Visual elements tell the story better than words. For product design discussions, slides naturally showcase elements that would be awkward in documents.
Emotional engagement trumps analytical depth. When launching a new vision, slides create connections that purely written documents often miss.
For those looking to build better presentation skills, Guy Kawasaki's influential 10/20/30 rule offers a practical framework. This isn't a hard and fast rule, but I've found his concepts extremely effective at helping craft compelling presentations that resonate with audiences.
My Pattern Across a Dozen Companies
After running or coaching over a dozen companies, I've discovered patterns that consistently produce better results across different meeting types.
Regular update meetings work best with written agendas where everyone contributes their report ahead of time, which we read silently at the beginning. We call these High Performance Meetings. This format ensures everyone arrives with thinking already done, making discussions far more productive.
I ask for documents when someone proposes a major change or decision needing careful consideration. Writing forces clarity and reveals logical gaps that slides often hide.

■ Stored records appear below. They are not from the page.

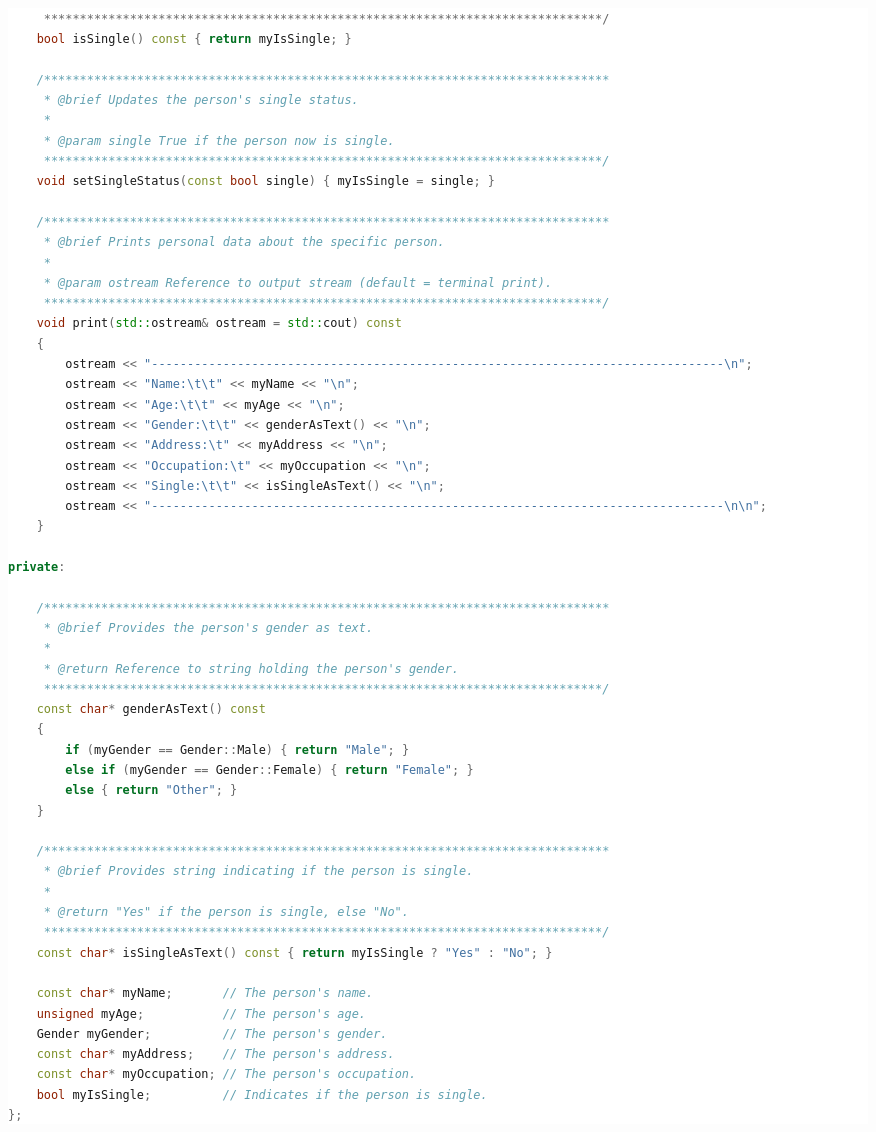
 ```cpp
     ******************************************************************************/
    bool isSingle() const { return myIsSingle; }

    /*******************************************************************************
     * @brief Updates the person's single status.
     * 
     * @param single True if the person now is single.
     ******************************************************************************/
    void setSingleStatus(const bool single) { myIsSingle = single; }

    /*******************************************************************************
     * @brief Prints personal data about the specific person.
     * 
     * @param ostream Reference to output stream (default = terminal print).
     ******************************************************************************/
    void print(std::ostream& ostream = std::cout) const
    {
        ostream << "--------------------------------------------------------------------------------\n";
        ostream << "Name:\t\t" << myName << "\n";
        ostream << "Age:\t\t" << myAge << "\n";
        ostream << "Gender:\t\t" << genderAsText() << "\n";
        ostream << "Address:\t" << myAddress << "\n";
        ostream << "Occupation:\t" << myOccupation << "\n";
        ostream << "Single:\t\t" << isSingleAsText() << "\n"; 
        ostream << "--------------------------------------------------------------------------------\n\n";
    }

private:

    /*******************************************************************************
     * @brief Provides the person's gender as text.
     * 
     * @return Reference to string holding the person's gender.
     ******************************************************************************/
    const char* genderAsText() const
    {
        if (myGender == Gender::Male) { return "Male"; }
        else if (myGender == Gender::Female) { return "Female"; }
        else { return "Other"; }
    }

    /*******************************************************************************
     * @brief Provides string indicating if the person is single.
     * 
     * @return "Yes" if the person is single, else "No".
     ******************************************************************************/
    const char* isSingleAsText() const { return myIsSingle ? "Yes" : "No"; }

    const char* myName;       // The person's name.
    unsigned myAge;           // The person's age.
    Gender myGender;          // The person's gender.
    const char* myAddress;    // The person's address.
    const char* myOccupation; // The person's occupation.
    bool myIsSingle;          // Indicates if the person is single.
};
```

Slides work better for all-hands meetings, customer presentations, investor pitches, and quarterly updates. These are times when getting people to understand and internalize the core message matters more than examining every detail. My goal is to create a narrative simple enough that people can carry it with them.
Interestingly, the best slides often come from a lot of writing first. The two formats complement rather than compete with each other.
Board materials vary widely across companies. I've seen both formats work well. For board meetings, I typically use a hybrid approach—slides with medium-density information, organized by priority. This lets busy board members quickly scan key points while giving the curious ones enough detail to dig deeper.
Beyond Format Wars
Next time you plan an important meeting, don't default to your usual format. Ask what type of thinking the situation requires.
Need careful analysis? Documents will activate System 2.
Need emotional resonance? Slides will trigger System 1.
Is your goal to make a complex decision? Documents will serve you better.
Is your goal building alignment? Slides will likely win.
The most effective leaders don't just follow company traditions. They understand that format shapes thinking, and they choose formats deliberately based on the cognitive response they want to create.
This approach transforms meetings from information dumps into strategic tools for shaping how your organization thinks. It's never been about slides versus documents. —iIt's about matching your medium to your cognitive goals.